WORK TO COMPLETE:
Each line below that contains the word "This" must be copied.

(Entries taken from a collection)
------

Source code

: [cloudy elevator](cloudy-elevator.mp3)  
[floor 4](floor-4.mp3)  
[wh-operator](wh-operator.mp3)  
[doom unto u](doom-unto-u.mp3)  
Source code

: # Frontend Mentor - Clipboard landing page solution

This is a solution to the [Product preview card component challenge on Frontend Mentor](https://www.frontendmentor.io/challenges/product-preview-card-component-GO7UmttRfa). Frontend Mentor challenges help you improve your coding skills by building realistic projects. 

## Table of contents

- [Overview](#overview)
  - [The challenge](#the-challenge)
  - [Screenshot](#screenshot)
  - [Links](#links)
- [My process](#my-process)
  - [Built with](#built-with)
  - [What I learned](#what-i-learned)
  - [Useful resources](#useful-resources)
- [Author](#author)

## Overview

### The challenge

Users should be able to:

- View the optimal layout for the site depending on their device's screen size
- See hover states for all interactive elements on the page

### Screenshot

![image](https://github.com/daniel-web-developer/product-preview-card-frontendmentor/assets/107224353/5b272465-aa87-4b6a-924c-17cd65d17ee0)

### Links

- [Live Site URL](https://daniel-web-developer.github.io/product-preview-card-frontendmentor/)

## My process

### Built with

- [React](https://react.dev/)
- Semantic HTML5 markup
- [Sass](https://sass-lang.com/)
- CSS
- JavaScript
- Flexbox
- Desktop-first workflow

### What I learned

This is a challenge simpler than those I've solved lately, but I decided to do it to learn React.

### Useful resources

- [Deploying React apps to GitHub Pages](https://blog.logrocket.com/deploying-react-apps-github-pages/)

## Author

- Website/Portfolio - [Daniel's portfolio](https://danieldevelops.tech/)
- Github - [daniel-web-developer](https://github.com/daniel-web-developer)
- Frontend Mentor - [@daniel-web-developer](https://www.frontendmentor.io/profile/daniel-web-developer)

------

THE COMPLETED TASK:
This is a solution to the [Product preview card component challenge on Frontend Mentor](https://www.frontendmentor.io/challenges/product-preview-card-component-GO7UmttRfa). Frontend Mentor challenges help you improve your coding skills by building realistic projects. 
This is a challenge simpler than those I've solved lately, but I decided to do it to learn React.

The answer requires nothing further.